Word for word, and without a single picture, repeat the entries.

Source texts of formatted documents
★ ★ ★ ★ ★
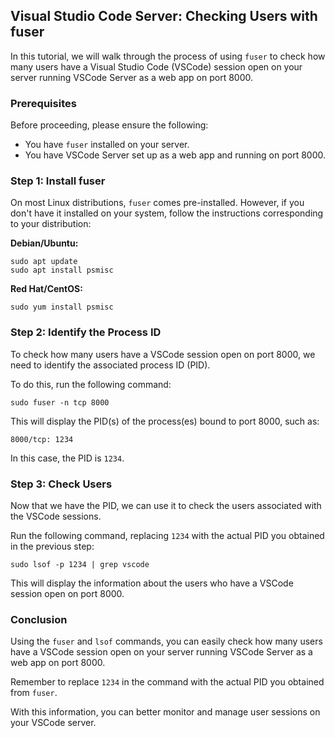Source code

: ## Visual Studio Code Server: Checking Users with fuser

In this tutorial, we will walk through the process of using `fuser` to check how many users have a Visual Studio Code (VSCode) session open on your server running VSCode Server as a web app on port 8000.

### Prerequisites

Before proceeding, please ensure the following:

- You have `fuser` installed on your server.
- You have VSCode Server set up as a web app and running on port 8000.

### Step 1: Install fuser

On most Linux distributions, `fuser` comes pre-installed. However, if you don't have it installed on your system, follow the instructions corresponding to your distribution:

**Debian/Ubuntu:**

```shell
sudo apt update
sudo apt install psmisc
```

**Red Hat/CentOS:**

```shell
sudo yum install psmisc
```

### Step 2: Identify the Process ID

To check how many users have a VSCode session open on port 8000, we need to identify the associated process ID (PID).

To do this, run the following command:

```shell
sudo fuser -n tcp 8000
```

This will display the PID(s) of the process(es) bound to port 8000, such as:

```
8000/tcp: 1234
```

In this case, the PID is `1234`.

### Step 3: Check Users

Now that we have the PID, we can use it to check the users associated with the VSCode sessions.

Run the following command, replacing `1234` with the actual PID you obtained in the previous step:

```shell
sudo lsof -p 1234 | grep vscode
```

This will display the information about the users who have a VSCode session open on port 8000.

### Conclusion

Using the `fuser` and `lsof` commands, you can easily check how many users have a VSCode session open on your server running VSCode Server as a web app on port 8000.

Remember to replace `1234` in the command with the actual PID you obtained from `fuser`.

With this information, you can better monitor and manage user sessions on your VSCode server.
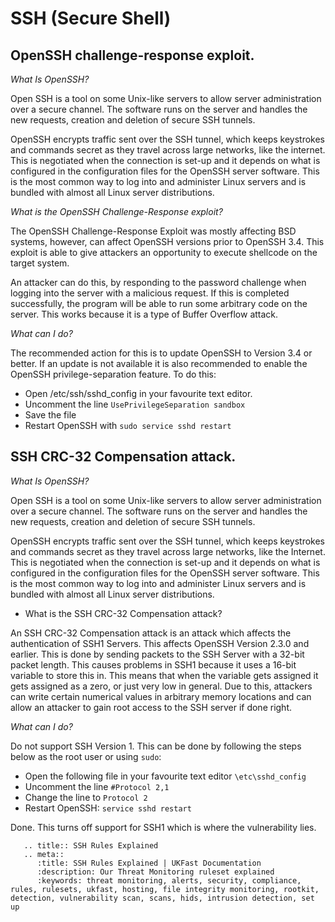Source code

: # SSH (Secure Shell)

## OpenSSH challenge-response exploit.

*What Is OpenSSH?*


Open SSH is a tool on some Unix-like servers to allow server administration over a secure channel. The software runs on the server and handles the new requests, creation and deletion of secure SSH tunnels.

OpenSSH encrypts traffic sent over the SSH tunnel, which keeps keystrokes and commands secret as they travel across large networks, like the internet. This is negotiated when the connection is set-up and it depends on what is configured in the configuration files for the OpenSSH server software. This is the most common way to log into and administer Linux servers and is bundled with almost all Linux server distributions.

*What is the OpenSSH Challenge-Response exploit?*


The OpenSSH Challenge-Response Exploit was mostly affecting BSD systems, however, can affect OpenSSH versions prior to OpenSSH 3.4. This exploit is able to give attackers an opportunity to execute shellcode on the target system.

An attacker can do this, by responding to the password challenge when logging into the server with a malicious request. If this is completed successfully, the program will be able to run some arbitrary code on the server. This works because it is a type of Buffer Overflow attack.

*What can I do?*


The recommended action for this is to update OpenSSH to Version 3.4 or better. If an update is not available it is also recommended to enable the OpenSSH privilege-separation feature. To do this:
* Open /etc/ssh/sshd_config in your favourite text editor.
* Uncomment the line `UsePrivilegeSeparation sandbox`
* Save the file
* Restart OpenSSH with `sudo service sshd restart`

## SSH CRC-32 Compensation attack.

*What Is OpenSSH?*


Open SSH is a tool on some Unix-like servers to allow server administration over a secure channel. The software runs on the server and handles the new requests, creation and deletion of secure SSH tunnels.

OpenSSH encrypts traffic sent over the SSH tunnel, which keeps keystrokes and commands secret as they travel across large networks, like the Internet. This is negotiated when the connection is set-up and it depends on what is configured in the configuration files for the OpenSSH server software. This is the most common way to log into and administer Linux servers and is bundled with almost all Linux server distributions.

* What is the SSH CRC-32 Compensation attack?


An SSH CRC-32 Compensation attack is an attack which affects the authentication of SSH1 Servers. This affects OpenSSH Version 2.3.0 and earlier. This is done by sending packets to the SSH Server with a 32-bit packet length. This causes problems in SSH1 because it uses a 16-bit variable to store this in. This means that when the variable gets assigned it gets assigned as a zero, or just very low in general. Due to this, attackers can write certain numerical values in arbitrary memory locations and can allow an attacker to gain root access to the SSH server if done right.

*What can I do?*


Do not support SSH Version 1. This can be done by following the steps below as the root user or using `sudo`:
* Open the following file in your favourite text editor `\etc\sshd_config`
* Uncomment the line `#Protocol 2,1`
* Change the line to `Protocol 2`
* Restart OpenSSH: `service sshd restart`

Done. This turns off support for SSH1 which is where the vulnerability lies.

```eval_rst
   .. title:: SSH Rules Explained
   .. meta::
      :title: SSH Rules Explained | UKFast Documentation
      :description: Our Threat Monitoring ruleset explained
      :keywords: threat monitoring, alerts, security, compliance, rules, rulesets, ukfast, hosting, file integrity monitoring, rootkit, detection, vulnerability scan, scans, hids, intrusion detection, set up
```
★ ★ ★ ★ ★
# Result below
Source code

: ## Visual Studio Code Server: Checking Users with fuser

In this tutorial, we will walk through the process of using `fuser` to check how many users have a Visual Studio Code (VSCode) session open on your server running VSCode Server as a web app on port 8000.

### Prerequisites

Before proceeding, please ensure the following:

- You have `fuser` installed on your server.
- You have VSCode Server set up as a web app and running on port 8000.

### Step 1: Install fuser

On most Linux distributions, `fuser` comes pre-installed. However, if you don't have it installed on your system, follow the instructions corresponding to your distribution:

**Debian/Ubuntu:**

```shell
sudo apt update
sudo apt install psmisc
```

**Red Hat/CentOS:**

```shell
sudo yum install psmisc
```

### Step 2: Identify the Process ID

To check how many users have a VSCode session open on port 8000, we need to identify the associated process ID (PID).

To do this, run the following command:

```shell
sudo fuser -n tcp 8000
```

This will display the PID(s) of the process(es) bound to port 8000, such as:

```
8000/tcp: 1234
```

In this case, the PID is `1234`.

### Step 3: Check Users

Now that we have the PID, we can use it to check the users associated with the VSCode sessions.

Run the following command, replacing `1234` with the actual PID you obtained in the previous step:

```shell
sudo lsof -p 1234 | grep vscode
```

This will display the information about the users who have a VSCode session open on port 8000.

### Conclusion

Using the `fuser` and `lsof` commands, you can easily check how many users have a VSCode session open on your server running VSCode Server as a web app on port 8000.

Remember to replace `1234` in the command with the actual PID you obtained from `fuser`.

With this information, you can better monitor and manage user sessions on your VSCode server.
Source code

: # SSH (Secure Shell)

## OpenSSH challenge-response exploit.

*What Is OpenSSH?*


Open SSH is a tool on some Unix-like servers to allow server administration over a secure channel. The software runs on the server and handles the new requests, creation and deletion of secure SSH tunnels.

OpenSSH encrypts traffic sent over the SSH tunnel, which keeps keystrokes and commands secret as they travel across large networks, like the internet. This is negotiated when the connection is set-up and it depends on what is configured in the configuration files for the OpenSSH server software. This is the most common way to log into and administer Linux servers and is bundled with almost all Linux server distributions.

*What is the OpenSSH Challenge-Response exploit?*


The OpenSSH Challenge-Response Exploit was mostly affecting BSD systems, however, can affect OpenSSH versions prior to OpenSSH 3.4. This exploit is able to give attackers an opportunity to execute shellcode on the target system.

An attacker can do this, by responding to the password challenge when logging into the server with a malicious request. If this is completed successfully, the program will be able to run some arbitrary code on the server. This works because it is a type of Buffer Overflow attack.

*What can I do?*


The recommended action for this is to update OpenSSH to Version 3.4 or better. If an update is not available it is also recommended to enable the OpenSSH privilege-separation feature. To do this:
* Open /etc/ssh/sshd_config in your favourite text editor.
* Uncomment the line `UsePrivilegeSeparation sandbox`
* Save the file
* Restart OpenSSH with `sudo service sshd restart`

## SSH CRC-32 Compensation attack.

*What Is OpenSSH?*


Open SSH is a tool on some Unix-like servers to allow server administration over a secure channel. The software runs on the server and handles the new requests, creation and deletion of secure SSH tunnels.

OpenSSH encrypts traffic sent over the SSH tunnel, which keeps keystrokes and commands secret as they travel across large networks, like the Internet. This is negotiated when the connection is set-up and it depends on what is configured in the configuration files for the OpenSSH server software. This is the most common way to log into and administer Linux servers and is bundled with almost all Linux server distributions.

* What is the SSH CRC-32 Compensation attack?


An SSH CRC-32 Compensation attack is an attack which affects the authentication of SSH1 Servers. This affects OpenSSH Version 2.3.0 and earlier. This is done by sending packets to the SSH Server with a 32-bit packet length. This causes problems in SSH1 because it uses a 16-bit variable to store this in. This means that when the variable gets assigned it gets assigned as a zero, or just very low in general. Due to this, attackers can write certain numerical values in arbitrary memory locations and can allow an attacker to gain root access to the SSH server if done right.

*What can I do?*


Do not support SSH Version 1. This can be done by following the steps below as the root user or using `sudo`:
* Open the following file in your favourite text editor `\etc\sshd_config`
* Uncomment the line `#Protocol 2,1`
* Change the line to `Protocol 2`
* Restart OpenSSH: `service sshd restart`

Done. This turns off support for SSH1 which is where the vulnerability lies.

```eval_rst
   .. title:: SSH Rules Explained
   .. meta::
      :title: SSH Rules Explained | UKFast Documentation
      :description: Our Threat Monitoring ruleset explained
      :keywords: threat monitoring, alerts, security, compliance, rules, rulesets, ukfast, hosting, file integrity monitoring, rootkit, detection, vulnerability scan, scans, hids, intrusion detection, set up
```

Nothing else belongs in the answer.